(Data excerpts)
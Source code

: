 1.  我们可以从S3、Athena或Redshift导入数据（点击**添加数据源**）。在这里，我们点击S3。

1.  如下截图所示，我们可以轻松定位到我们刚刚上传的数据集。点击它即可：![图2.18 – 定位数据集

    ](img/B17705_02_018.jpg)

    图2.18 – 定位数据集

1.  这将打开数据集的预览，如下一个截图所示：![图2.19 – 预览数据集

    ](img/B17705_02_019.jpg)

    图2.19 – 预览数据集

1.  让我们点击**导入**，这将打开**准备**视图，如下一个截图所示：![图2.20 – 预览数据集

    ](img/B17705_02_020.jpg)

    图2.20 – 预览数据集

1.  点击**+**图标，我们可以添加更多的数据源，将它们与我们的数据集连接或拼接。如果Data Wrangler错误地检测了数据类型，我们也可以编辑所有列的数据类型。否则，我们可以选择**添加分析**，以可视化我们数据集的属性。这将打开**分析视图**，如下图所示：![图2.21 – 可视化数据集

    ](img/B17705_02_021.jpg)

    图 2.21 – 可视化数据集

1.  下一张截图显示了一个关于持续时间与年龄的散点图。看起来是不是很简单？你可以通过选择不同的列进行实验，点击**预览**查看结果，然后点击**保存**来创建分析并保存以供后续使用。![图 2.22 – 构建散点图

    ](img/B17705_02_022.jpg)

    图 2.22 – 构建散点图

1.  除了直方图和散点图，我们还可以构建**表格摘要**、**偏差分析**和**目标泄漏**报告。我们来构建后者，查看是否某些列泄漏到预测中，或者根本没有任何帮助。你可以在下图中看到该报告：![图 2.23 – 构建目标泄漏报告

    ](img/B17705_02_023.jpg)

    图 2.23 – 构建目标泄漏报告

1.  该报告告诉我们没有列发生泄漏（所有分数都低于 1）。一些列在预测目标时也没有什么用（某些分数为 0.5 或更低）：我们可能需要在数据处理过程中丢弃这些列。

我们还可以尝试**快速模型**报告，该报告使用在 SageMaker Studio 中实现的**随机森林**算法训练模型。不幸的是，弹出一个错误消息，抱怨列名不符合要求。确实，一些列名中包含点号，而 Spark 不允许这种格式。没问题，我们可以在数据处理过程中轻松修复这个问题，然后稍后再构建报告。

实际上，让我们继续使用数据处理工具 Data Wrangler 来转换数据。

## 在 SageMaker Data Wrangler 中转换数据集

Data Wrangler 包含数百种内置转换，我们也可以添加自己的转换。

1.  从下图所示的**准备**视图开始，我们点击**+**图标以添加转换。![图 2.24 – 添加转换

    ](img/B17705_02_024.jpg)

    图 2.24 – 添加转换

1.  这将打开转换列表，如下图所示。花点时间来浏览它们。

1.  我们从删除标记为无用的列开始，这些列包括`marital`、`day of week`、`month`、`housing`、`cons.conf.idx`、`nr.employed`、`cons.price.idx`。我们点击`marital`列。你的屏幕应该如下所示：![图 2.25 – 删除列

— Work order —
Take from the entries every line that has the string "可视化数据集".

— Result of the exercise —
1.  点击**+**图标，我们可以添加更多的数据源，将它们与我们的数据集连接或拼接。如果Data Wrangler错误地检测了数据类型，我们也可以编辑所有列的数据类型。否则，我们可以选择**添加分析**，以可视化我们数据集的属性。这将打开**分析视图**，如下图所示：![图2.21 – 可视化数据集
    图 2.21 – 可视化数据集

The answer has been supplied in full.